The Sugar-Phosphate Backbone of DNA
DNA can be divided structurally into two portions: the external sugar-phosphate backbone, and the internal nucleotide bases. The sugar-phosphate backbone is the major structural component of the DNA molecule. The backbone is composed of alternating deoxy-ribose sugar molecules and phosphate molecules which are both highly polar. The backbone is hydrophillic due to its polarity, meaning it likes water.

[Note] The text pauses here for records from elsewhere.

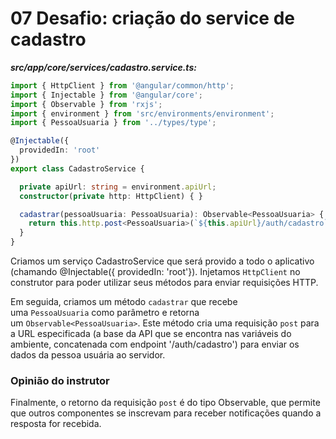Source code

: # 07 Desafio: criação do service de cadastro

_**src/app/core/services/cadastro.service.ts:**_

```typescript
import { HttpClient } from '@angular/common/http';
import { Injectable } from '@angular/core';
import { Observable } from 'rxjs';
import { environment } from 'src/environments/environment';
import { PessoaUsuaria } from '../types/type';

@Injectable({
  providedIn: 'root'
})
export class CadastroService {

  private apiUrl: string = environment.apiUrl;
  constructor(private http: HttpClient) { }

  cadastrar(pessoaUsuaria: PessoaUsuaria): Observable<PessoaUsuaria> {
    return this.http.post<PessoaUsuaria>(`${this.apiUrl}/auth/cadastro`, pessoaUsuaria);
  }
}
```

Criamos um serviço CadastroService que será provido a todo o aplicativo (chamando @Injectable({ providedIn: 'root'}). Injetamos `HttpClient` no construtor para poder utilizar seus métodos para enviar requisições HTTP.

Em seguida, criamos um método `cadastrar` que recebe uma `PessoaUsuaria` como parâmetro e retorna um `Observable<PessoaUsuaria>`. Este método cria uma requisição `post` para a URL especificada (a base da API que se encontra nas variáveis do ambiente, concatenada com endpoint '/auth/cadastro') para enviar os dados da pessoa usuária ao servidor.

### Opinião do instrutor

Finalmente, o retorno da requisição `post` é do tipo Observable, que permite que outros componentes se inscrevam para receber notificações quando a resposta for recebida.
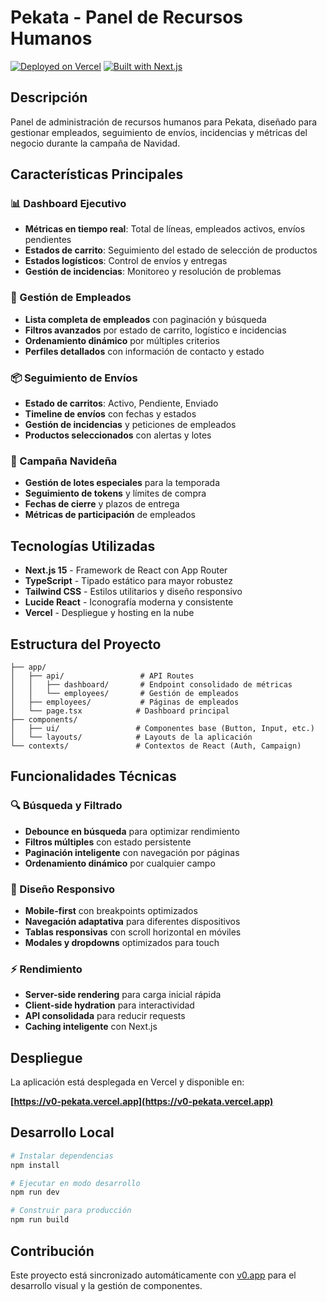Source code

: # Pekata - Panel de Recursos Humanos

[![Deployed on Vercel](https://img.shields.io/badge/Deployed%20on-Vercel-black?style=for-the-badge&logo=vercel)](https://v0-pekata.vercel.app)
[![Built with Next.js](https://img.shields.io/badge/Built%20with-Next.js-black?style=for-the-badge&logo=next.js)](https://nextjs.org)

## Descripción

Panel de administración de recursos humanos para Pekata, diseñado para gestionar empleados, seguimiento de envíos, incidencias y métricas del negocio durante la campaña de Navidad.

## Características Principales

### 📊 Dashboard Ejecutivo
- **Métricas en tiempo real**: Total de líneas, empleados activos, envíos pendientes
- **Estados de carrito**: Seguimiento del estado de selección de productos
- **Estados logísticos**: Control de envíos y entregas
- **Gestión de incidencias**: Monitoreo y resolución de problemas

### 👥 Gestión de Empleados
- **Lista completa de empleados** con paginación y búsqueda
- **Filtros avanzados** por estado de carrito, logístico e incidencias
- **Ordenamiento dinámico** por múltiples criterios
- **Perfiles detallados** con información de contacto y estado

### 📦 Seguimiento de Envíos
- **Estado de carritos**: Activo, Pendiente, Enviado
- **Timeline de envíos** con fechas y estados
- **Gestión de incidencias** y peticiones de empleados
- **Productos seleccionados** con alertas y lotes

### 🎯 Campaña Navideña
- **Gestión de lotes especiales** para la temporada
- **Seguimiento de tokens** y límites de compra
- **Fechas de cierre** y plazos de entrega
- **Métricas de participación** de empleados

## Tecnologías Utilizadas

- **Next.js 15** - Framework de React con App Router
- **TypeScript** - Tipado estático para mayor robustez
- **Tailwind CSS** - Estilos utilitarios y diseño responsivo
- **Lucide React** - Iconografía moderna y consistente
- **Vercel** - Despliegue y hosting en la nube

## Estructura del Proyecto

```
├── app/
│   ├── api/                 # API Routes
│   │   ├── dashboard/       # Endpoint consolidado de métricas
│   │   └── employees/       # Gestión de empleados
│   ├── employees/           # Páginas de empleados
│   └── page.tsx            # Dashboard principal
├── components/
│   ├── ui/                 # Componentes base (Button, Input, etc.)
│   └── layouts/            # Layouts de la aplicación
└── contexts/               # Contextos de React (Auth, Campaign)
```

## Funcionalidades Técnicas

### 🔍 Búsqueda y Filtrado
- **Debounce en búsqueda** para optimizar rendimiento
- **Filtros múltiples** con estado persistente
- **Paginación inteligente** con navegación por páginas
- **Ordenamiento dinámico** por cualquier campo

### 📱 Diseño Responsivo
- **Mobile-first** con breakpoints optimizados
- **Navegación adaptativa** para diferentes dispositivos
- **Tablas responsivas** con scroll horizontal en móviles
- **Modales y dropdowns** optimizados para touch

### ⚡ Rendimiento
- **Server-side rendering** para carga inicial rápida
- **Client-side hydration** para interactividad
- **API consolidada** para reducir requests
- **Caching inteligente** con Next.js

## Despliegue

La aplicación está desplegada en Vercel y disponible en:

**[https://v0-pekata.vercel.app](https://v0-pekata.vercel.app)**

## Desarrollo Local

```bash
# Instalar dependencias
npm install

# Ejecutar en modo desarrollo
npm run dev

# Construir para producción
npm run build
```

## Contribución

Este proyecto está sincronizado automáticamente con [v0.app](https://v0.app) para el desarrollo visual y la gestión de componentes.
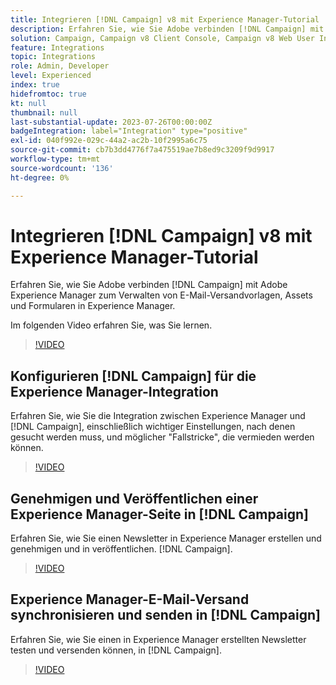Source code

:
 ```yaml
---
title: Integrieren [!DNL Campaign] v8 mit Experience Manager-Tutorial
description: Erfahren Sie, wie Sie Adobe verbinden [!DNL Campaign] mit Adobe Experience Manager zum Verwalten von E-Mail-Versandvorlagen, Assets und Formularen in Experience Manager.
solution: Campaign, Campaign v8 Client Console, Campaign v8 Web User Interface, Experience Manager
feature: Integrations
topic: Integrations
role: Admin, Developer
level: Experienced
index: true
hidefromtoc: true
kt: null
thumbnail: null
last-substantial-update: 2023-07-26T00:00:00Z
badgeIntegration: label="Integration" type="positive"
exl-id: 040f992e-029c-44a2-ac2b-10f2995a6c75
source-git-commit: cb7b3dd4776f7a475519ae7b8ed9c3209f9d9917
workflow-type: tm+mt
source-wordcount: '136'
ht-degree: 0%

---
```


# Integrieren [!DNL Campaign] v8 mit Experience Manager-Tutorial

Erfahren Sie, wie Sie Adobe verbinden [!DNL Campaign] mit Adobe Experience Manager zum Verwalten von E-Mail-Versandvorlagen, Assets und Formularen in Experience Manager.

Im folgenden Video erfahren Sie, was Sie lernen.

>[!VIDEO](https://video.tv.adobe.com/v/340319?quality=12&learn=on)

## Konfigurieren [!DNL Campaign] für die Experience Manager-Integration

Erfahren Sie, wie Sie die Integration zwischen Experience Manager und [!DNL Campaign], einschließlich wichtiger Einstellungen, nach denen gesucht werden muss, und möglicher &quot;Fallstricke&quot;, die vermieden werden können.

>[!VIDEO](https://video.tv.adobe.com/v/340121?quality=12&learn=on)

## Genehmigen und Veröffentlichen einer Experience Manager-Seite in [!DNL Campaign]

Erfahren Sie, wie Sie einen Newsletter in Experience Manager erstellen und genehmigen und in veröffentlichen. [!DNL Campaign].

>[!VIDEO](https://video.tv.adobe.com/v/340678?quality=12&learn=on)

## Experience Manager-E-Mail-Versand synchronisieren und senden in [!DNL Campaign]

Erfahren Sie, wie Sie einen in Experience Manager erstellten Newsletter testen und versenden können, in [!DNL Campaign].

>[!VIDEO](https://video.tv.adobe.com/v/340151?quality=12&learn=on)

The Hydrophobic Complimentary Core of Nucleotides
The interior portion "ladder" of DNA is composed of 4 nitrogenous bases: Adenine (A), Guanine (G), Thymine (T), and Cytosine (C). These bases are non-polar and are thus hyrdophobic (they don't like water). Inside a DNA molecule these bases pair up, A to T and C to G, forming hydrogen bonds that stabilize the DNA molecule. Because the interior bases pair up in this manner, we say the DNA double helix is complimentary. It is this sequence of bases inside the DNA double helix that we refer to as the genetic code.
Interestingly, humans are approximately 70% composed of water (similar to other life forms). For every DNA molecule in the cell, there are billions of water H2O molecules. A key question is how can you have two base pairs hydrogen bonding with each other and not to water molecules?
The first hydrogen bond "pays" the most entropic energy for the cost of the interaction.